La dolce vita é algo tão simples de se ter que está longe de ser algo de outro mundo, pelo menos para mim. Por exemplo: tenho enorme prazer em postergar as primeiras horas da manhã “ao despertar, ainda deitada em meu leito aconchegante e quentinho, a mente desperta num divagar delicioso sobre o que o dia me reserva entre acontecimentos diários, compromissos corriqueiros, obrigações chatas, encontros, desencontros…” (Trecho da crônica Adoro ser mulher – Flávia Arruda).
Eu já dizia em outra crônica, também de minha autoria, chamada Cheia de manias: “Adoro ler livros (de trás para frente), assistir TV (comerciais), ver shows das minhas bandas favoritas (sempre simpatizo com o baterista), tomar água as pampas (Natural de preferência), tomar café nem se fala (ah, esse é esfriado na xícara) e viajar é prazer dobrado. Não posso negar que gosto de comer bolo (quente), deixar a pia toda limpa sem louças sujas (acordar e ver tudo organizado é êxtase), dormir bem (sem travesseiros e com os pés para fora da cama), fazer amor (sem reservas nem ditames) e por aí vai. São tantas coisas simples que gosto e faço nos meus dias, que nem consigo lembrar de todas as coisas de uma só vez. Ah, não posso esquecer, um barzinho regado a boa conversa e cerveja gelada é tudo de bom, e se tiver música, aí eu me acabo de vez”.

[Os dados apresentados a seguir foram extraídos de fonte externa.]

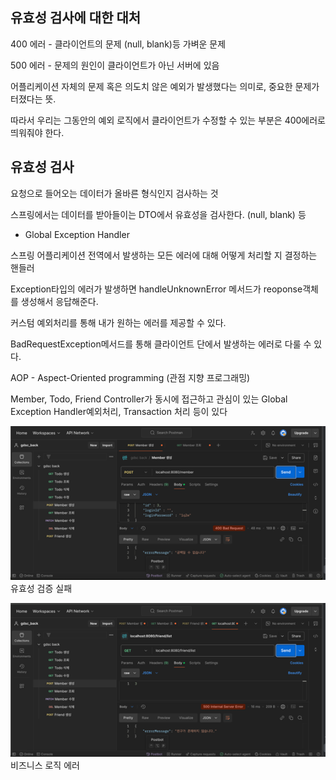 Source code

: 유효성 검사에 대한 대처
-

400 에러 - 클라이언트의 문제 (null, blank)등 가벼운 문제

500 에러 - 문제의 원인이 클라이언트가 아닌 서버에 있음

어플리케이션 자체의 문제 혹은 의도치 않은 예외가 발생했다는 의미로, 중요한 문제가 터졌다는 뜻.

따라서 우리는 그동안의 예외 로직에서 클라이언트가 수정할 수 있는 부분은 400에러로 띄워줘야 한다.

유효성 검사
-

요청으로 들어오는 데이터가 올바른 형식인지 검사하는 것

스프링에서는 데이터를 받아들이는 DTO에서 유효성을 검사한다.
(null, blank) 등

- Global Exception Handler

스프링 어플리케이션 전역에서 발생하는
모든 에러에 대해 어떻게 처리할 지 결정하는 핸들러

Exception타입의 에러가 발생하면 handleUnknownError 메서드가 reoponse객체를 생성해서 응답해준다.

커스텀 예외처리를 통해 내가 원하는 에러를 제공할 수 있다.

BadRequestException메서드를 통해 클라이언트 단에서 발생하는 에러로 다룰 수 있다.

AOP - Aspect-Oriented programming (관점 지향 프로그래밍)

Member, Todo, Friend Controller가 동시에 접근하고 관심이 있는 Global Exception Handler예외처리, Transaction 처리 등이 있다

![img.png](img.png)
유효성 검증 실패

![img_1.png](img_1.png)
비즈니스 로직 에러

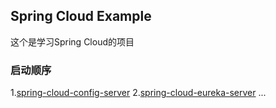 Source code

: ## Spring Cloud Example

这个是学习Spring Cloud的项目

### 启动顺序

1.[spring-cloud-config-server](./spring-cloud-config-server)
2.[spring-cloud-eureka-server](./spring-cloud-eureka-server)
...
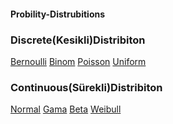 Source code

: #### Probility-Distrubitions
### Discrete(Kesikli)Distribiton
[Bernoulli](https://github.com/nskrkmz/Probility-Distrubitions/blob/master/Discrete(Kesikli%20Dagilimlar)/BernoulliDistribiton.c)
[Binom](https://github.com/nskrkmz/Probility-Distrubitions/blob/master/Discrete(Kesikli%20Dagilimlar)/BinomDistribiton.c)
[Poisson](https://github.com/nskrkmz/Probility-Distrubitions/blob/master/Discrete(Kesikli%20Dagilimlar)/PoissonDistribiton.c)
[Uniform](https://github.com/nskrkmz/Probility-Distrubitions/blob/master/Discrete(Kesikli%20Dagilimlar)/UniformDistribiton.c)

### Continuous(Sürekli)Distribiton
[Normal](https://github.com/nskrkmz/Probility-Distrubitions/blob/master/Continuous(S%C3%BCrekli%20Dagilimlar)/NormalDistribiton.c)
[Gama](https://github.com/nskrkmz/Probility-Distrubitions/blob/master/Continuous(S%C3%BCrekli%20Dagilimlar)/GammaDistribiton.c)
[Beta](https://github.com/nskrkmz/Probility-Distrubitions/blob/master/Continuous(S%C3%BCrekli%20Dagilimlar)/BetaDistribiton.c)
[Weibull](https://github.com/nskrkmz/Probility-Distrubitions/blob/master/Continuous(S%C3%BCrekli%20Dagilimlar)/WeibullDistribiton.c)
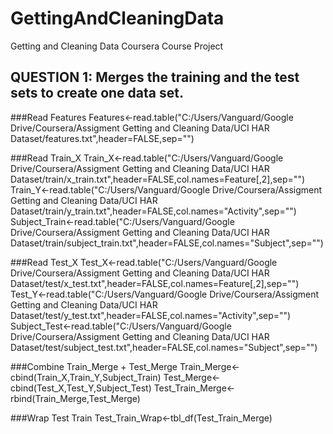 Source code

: # GettingAndCleaningData
Getting and Cleaning Data Coursera Course Project

##    QUESTION 1:  Merges the training and the test sets to create one data set.
###Read Features
Features<-read.table("C:/Users/Vanguard/Google Drive/Coursera/Assigment Getting and Cleaning Data/UCI HAR Dataset/features.txt",header=FALSE,sep="")

###Read Train_X
Train_X<-read.table("C:/Users/Vanguard/Google Drive/Coursera/Assigment Getting and Cleaning Data/UCI HAR Dataset/train/x_train.txt",header=FALSE,col.names=Feature[,2],sep="")
Train_Y<-read.table("C:/Users/Vanguard/Google Drive/Coursera/Assigment Getting and Cleaning Data/UCI HAR Dataset/train/y_train.txt",header=FALSE,col.names="Activity",sep="")
Subject_Train<-read.table("C:/Users/Vanguard/Google Drive/Coursera/Assigment Getting and Cleaning Data/UCI HAR Dataset/train/subject_train.txt",header=FALSE,col.names="Subject",sep="")

###Read Test_X
Test_X<-read.table("C:/Users/Vanguard/Google Drive/Coursera/Assigment Getting and Cleaning Data/UCI HAR Dataset/test/x_test.txt",header=FALSE,col.names=Feature[,2],sep="")
Test_Y<-read.table("C:/Users/Vanguard/Google Drive/Coursera/Assigment Getting and Cleaning Data/UCI HAR Dataset/test/y_test.txt",header=FALSE,col.names="Activity",sep="")
Subject_Test<-read.table("C:/Users/Vanguard/Google Drive/Coursera/Assigment Getting and Cleaning Data/UCI HAR Dataset/test/subject_test.txt",header=FALSE,col.names="Subject",sep="")

###Combine Train_Merge + Test_Merge
Train_Merge<-cbind(Train_X,Train_Y,Subject_Train)
Test_Merge<-cbind(Test_X,Test_Y,Subject_Test)
Test_Train_Merge<-rbind(Train_Merge,Test_Merge)

###Wrap Test Train
Test_Train_Wrap<-tbl_df(Test_Train_Merge) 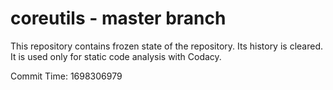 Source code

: # coreutils - master branch

This repository contains frozen state of the repository.
Its history is cleared. It is used only for static code
analysis with Codacy.

Commit Time: 1698306979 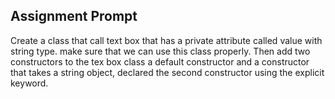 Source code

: ## Assignment Prompt 

Create a class that call text box that has a private attribute called value with string type. make sure that we can use this class properly. Then add two constructors to the tex box class a default constructor and a constructor that takes a string object, declared the second constructor using the explicit keyword.
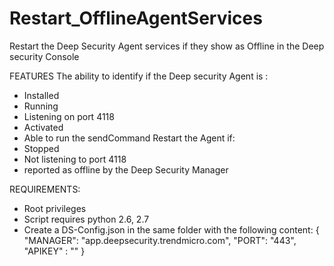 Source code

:# Restart_OfflineAgentServices
Restart the Deep Security Agent services if they show as Offline in the Deep security Console

FEATURES
The ability to identify if the Deep security Agent is :
- Installed
- Running
- Listening on port 4118
- Activated
- Able to run the sendCommand
Restart the Agent if:
- Stopped
- Not listening to port 4118
- reported as offline by the Deep Security Manager

REQUIREMENTS:
- Root privileges
- Script requires python 2.6, 2.7
- Create a DS-Config.json in the same folder with the following content:
{
    "MANAGER": "app.deepsecurity.trendmicro.com",
    "PORT": "443",
    "APIKEY" : ""
}
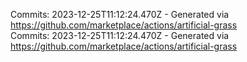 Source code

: Commits: 2023-12-25T11:12:24.470Z - Generated via https://github.com/marketplace/actions/artificial-grass
<br>
Commits: 2023-12-25T11:12:24.470Z - Generated via https://github.com/marketplace/actions/artificial-grass
<br>
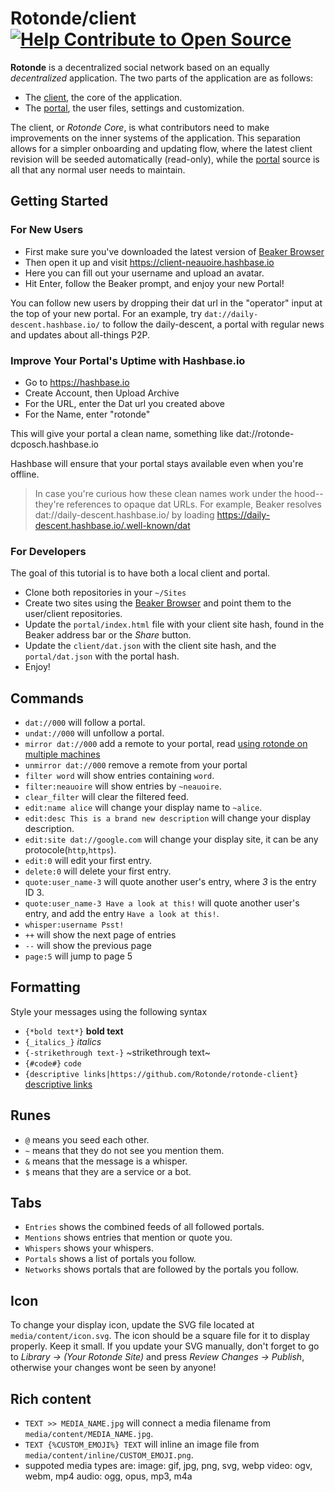 # Rotonde/client [![Help Contribute to Open Source](https://www.codetriage.com/rotonde/rotonde-client/badges/users.svg)](https://www.codetriage.com/rotonde/rotonde-client)

**Rotonde** is a decentralized social network based on an equally *decentralized* application. The two parts of the application are as follows:

- The [client](https://github.com/Rotonde/rotonde-client), the core of the application.
- The [portal](https://github.com/Rotonde/rotonde-portal), the user files, settings and customization.

The client, or *Rotonde Core*, is what contributors need to make improvements on the inner systems of the application. This separation allows for a simpler onboarding and updating flow, where the latest client revision will be seeded automatically (read-only), while the [portal](https://github.com/Rotonde/rotonde-portal) source is all that any normal user needs to maintain.

## Getting Started

### For New Users

- First make sure you've downloaded the latest version of [Beaker Browser][]
- Then open it up and visit https://client-neauoire.hashbase.io
- Here you can fill out your username and upload an avatar.
- Hit Enter, follow the Beaker prompt, and enjoy your new Portal!

You can follow new users by dropping their dat url in the "operator" input at the top of your new portal. For an example, try `dat://daily-descent.hashbase.io/` to follow the daily-descent, a portal with regular news and updates about all-things P2P.

[Beaker Browser]: https://beakerbrowser.com

### Improve Your Portal's Uptime with Hashbase.io

- Go to https://hashbase.io
- Create Account, then Upload Archive
- For the URL, enter the Dat url you created above
- For the Name, enter "rotonde"

This will give your portal a clean name, something like dat://rotonde-dcposch.hashbase.io

Hashbase will ensure that your portal stays available even when you're offline.

> In case you're curious how these clean names work under the hood--they're references to opaque dat URLs. For example, Beaker resolves dat://daily-descent.hashbase.io/ by loading https://daily-descent.hashbase.io/.well-known/dat

### For Developers

The goal of this tutorial is to have both a local client and portal.

- Clone both repositories in your `~/Sites`
- Create two sites using the [Beaker Browser](https://beakerbrowser.com) and point them to the user/client repositories.
- Update the `portal/index.html` file with your client site hash, found in the Beaker address bar or the *Share* button.
- Update the `client/dat.json` with the client site hash, and the `portal/dat.json` with the portal hash.
- Enjoy!

## Commands

- `dat://000` will follow a portal.
- `undat://000` will unfollow a portal.
- `mirror dat://000` add a remote to your portal, read [using rotonde on multiple machines](https://github.com/Rotonde/rotonde-client/pull/159)
- `unmirror dat://000` remove a remote from your portal
- `filter word` will show entries containing `word`.
- `filter:neauoire` will show entries by `~neauoire`.
- `clear_filter` will clear the filtered feed.
- `edit:name alice` will change your display name to `~alice`.
- `edit:desc This is a brand new description` will change your display description.
- `edit:site dat://google.com` will change your display site, it can be any protocole(`http`,`https`).
- `edit:0` will edit your first entry.
- `delete:0` will delete your first entry.
- `quote:user_name-3` will quote another user's entry, where *3* is the entry ID 3.
- `quote:user_name-3 Have a look at this!` will quote another user's entry, and add the entry `Have a look at this!`.
- `whisper:username Psst!`
- `++` will show the next page of entries
- `--` will show the previous page
- `page:5` will jump to page 5

## Formatting
Style your messages using the following syntax
- `{*bold text*}` **bold text**
- `{_italics_}` *italics*
- `{-strikethrough text-}` ~strikethrough text~
- `{#code#}` `code`
- `{descriptive links|https://github.com/Rotonde/rotonde-client}` [descriptive links](https://github.com/Rotonde/rotonde-client)


## Runes

- `@` means you seed each other.
- `~` means that they do not see you mention them.
- `&` means that the message is a whisper.
- `$` means that they are a service or a bot.

## Tabs

- `Entries` shows the combined feeds of all followed portals.
- `Mentions` shows entries that mention or quote you.
- `Whispers` shows your whispers.
- `Portals` shows a list of portals you follow.
- `Networks` shows portals that are followed by the portals you follow.

## Icon

To change your display icon, update the SVG file located at `media/content/icon.svg`. The icon should be a square file for it to display properly. Keep it small. If you update your SVG manually, don't forget to go to *Library -> (Your Rotonde Site)* and press *Review Changes -> Publish*, otherwise your changes wont be seen by anyone!

## Rich content

- `TEXT >> MEDIA_NAME.jpg` will connect a media filename from `media/content/MEDIA_NAME.jpg`.
- `TEXT {%CUSTOM_EMOJI%} TEXT` will inline an image file from `media/content/inline/CUSTOM_EMOJI.png`.
- suppoted media types are:
image: gif, jpg, png, svg, webp
video: ogv, webm, mp4
audio: ogg, opus, mp3, m4a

A minha avó já me dizia, ainda mocinha, que eu tinha coragem de mamar numa onça, que eu era destemida e não tinha medo do perigo.
Acho que ela estava certa. Na verdade, só tenho medo daquilo que não me apraz, do que me enclausura e me faz sentir dor… do resto, eu me jogo! Não abro mão de viver as coisas boas da vida, da minha maneira, do meu jeito de pensar e agir. A minha única regra é: Nunca prejudicar alguém ou causar sofrimentos desnecessários, afinal, tem coisas que podem ser evitadas e ainda continuarem sendo prazerosa.
Agora fiquei em dúvida, será que pego pelo menos uma letra para o termo hedonista?
Flávia Arruda – Pedagoga e escritora, autora do livro As esquinas da minha existência, [email protected]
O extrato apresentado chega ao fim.